Altered Engineering Reports Lead FEMA to Overhaul Flood Insurance
Altered Hurricane Sandy engineering reports lead to increased oversight.
The Federal Emergency Management Agency is overhauling its national flood insurance program in the wake of litigation stemming from allegations of fraud and tampering with engineering inspection reports of homes damaged by Hurricane Sandy.
FEMA will be reviewing insurance claims of affected policyholders and associated engineering reports and expenses. On March 16, the agency requested that insurance companies that service policies with the flood insurance program to submit information on all claims with dates of loss from October 27 through November 6, 2012. There were 144,473 claims stemming from Hurricane Sandy damage, with 15,841 identified as claims with engineering expenses. Only 530 of these claims were paid at policy limits. Of the 15,311 claims not paid at policy limits, 54% were associated with three questionable firms.

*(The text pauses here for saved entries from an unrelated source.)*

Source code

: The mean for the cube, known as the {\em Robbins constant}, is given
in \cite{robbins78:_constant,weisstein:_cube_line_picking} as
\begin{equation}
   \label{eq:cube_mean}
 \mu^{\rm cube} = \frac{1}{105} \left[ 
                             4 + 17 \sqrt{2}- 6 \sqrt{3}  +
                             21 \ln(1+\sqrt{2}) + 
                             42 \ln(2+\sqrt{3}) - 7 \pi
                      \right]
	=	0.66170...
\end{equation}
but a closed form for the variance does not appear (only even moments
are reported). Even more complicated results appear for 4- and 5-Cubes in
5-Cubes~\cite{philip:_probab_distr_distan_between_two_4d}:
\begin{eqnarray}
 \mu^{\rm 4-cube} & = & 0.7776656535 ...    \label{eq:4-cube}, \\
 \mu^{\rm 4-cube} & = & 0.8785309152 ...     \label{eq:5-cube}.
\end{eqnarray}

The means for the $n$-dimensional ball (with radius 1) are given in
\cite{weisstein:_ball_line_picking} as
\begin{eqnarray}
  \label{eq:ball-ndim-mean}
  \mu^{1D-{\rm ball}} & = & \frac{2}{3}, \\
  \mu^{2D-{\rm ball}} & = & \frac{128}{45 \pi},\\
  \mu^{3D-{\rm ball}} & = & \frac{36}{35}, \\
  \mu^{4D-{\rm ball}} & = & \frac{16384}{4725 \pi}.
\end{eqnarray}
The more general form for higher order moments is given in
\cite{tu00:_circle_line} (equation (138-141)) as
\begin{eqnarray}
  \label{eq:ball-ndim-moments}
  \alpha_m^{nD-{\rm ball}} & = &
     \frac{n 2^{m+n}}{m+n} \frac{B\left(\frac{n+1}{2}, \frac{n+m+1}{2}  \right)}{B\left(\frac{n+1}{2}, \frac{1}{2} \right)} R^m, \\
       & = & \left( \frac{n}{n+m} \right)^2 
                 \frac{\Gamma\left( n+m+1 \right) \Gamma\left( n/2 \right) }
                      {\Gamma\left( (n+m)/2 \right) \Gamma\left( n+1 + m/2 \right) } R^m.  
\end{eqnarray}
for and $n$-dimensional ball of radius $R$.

The agency is overhauling the program to ensure that claims adjustment practices, which seek to prevent overpayments, are not incentivizing underpayments. Program reforms will also include changing the claims and appeals process, aligning management of litigation to prioritize the needs of the flood survivors, and improving customer service throughout the claims process.
Professional engineers and the importance of ethical practice were recently highlighted in a CBS 60 Minutes prime-time news story about the altered engineering reports. The story, which aired on March 1, gave national attention to the improper alteration of PE reports following Hurricane Sandy. CBS’s Sharyn Alfonsi interviewed Andrew Braum, P.E., who inspected more than 180 homes after the hurricane. He said at least 175 of those reports were changed after he completed them. Braum will be recognized at NSPE’s Annual Meeting in July for honoring his duty to the public as a PE and helping to bring this issue to light.
NSPE released a statement applauding the 60 Minutes story for bringing the public’s attention to the important health and safety role that ethical and licensed professional engineers play. The report highlighted the serious ramifications and consequences associated with the unlicensed practice of engineering.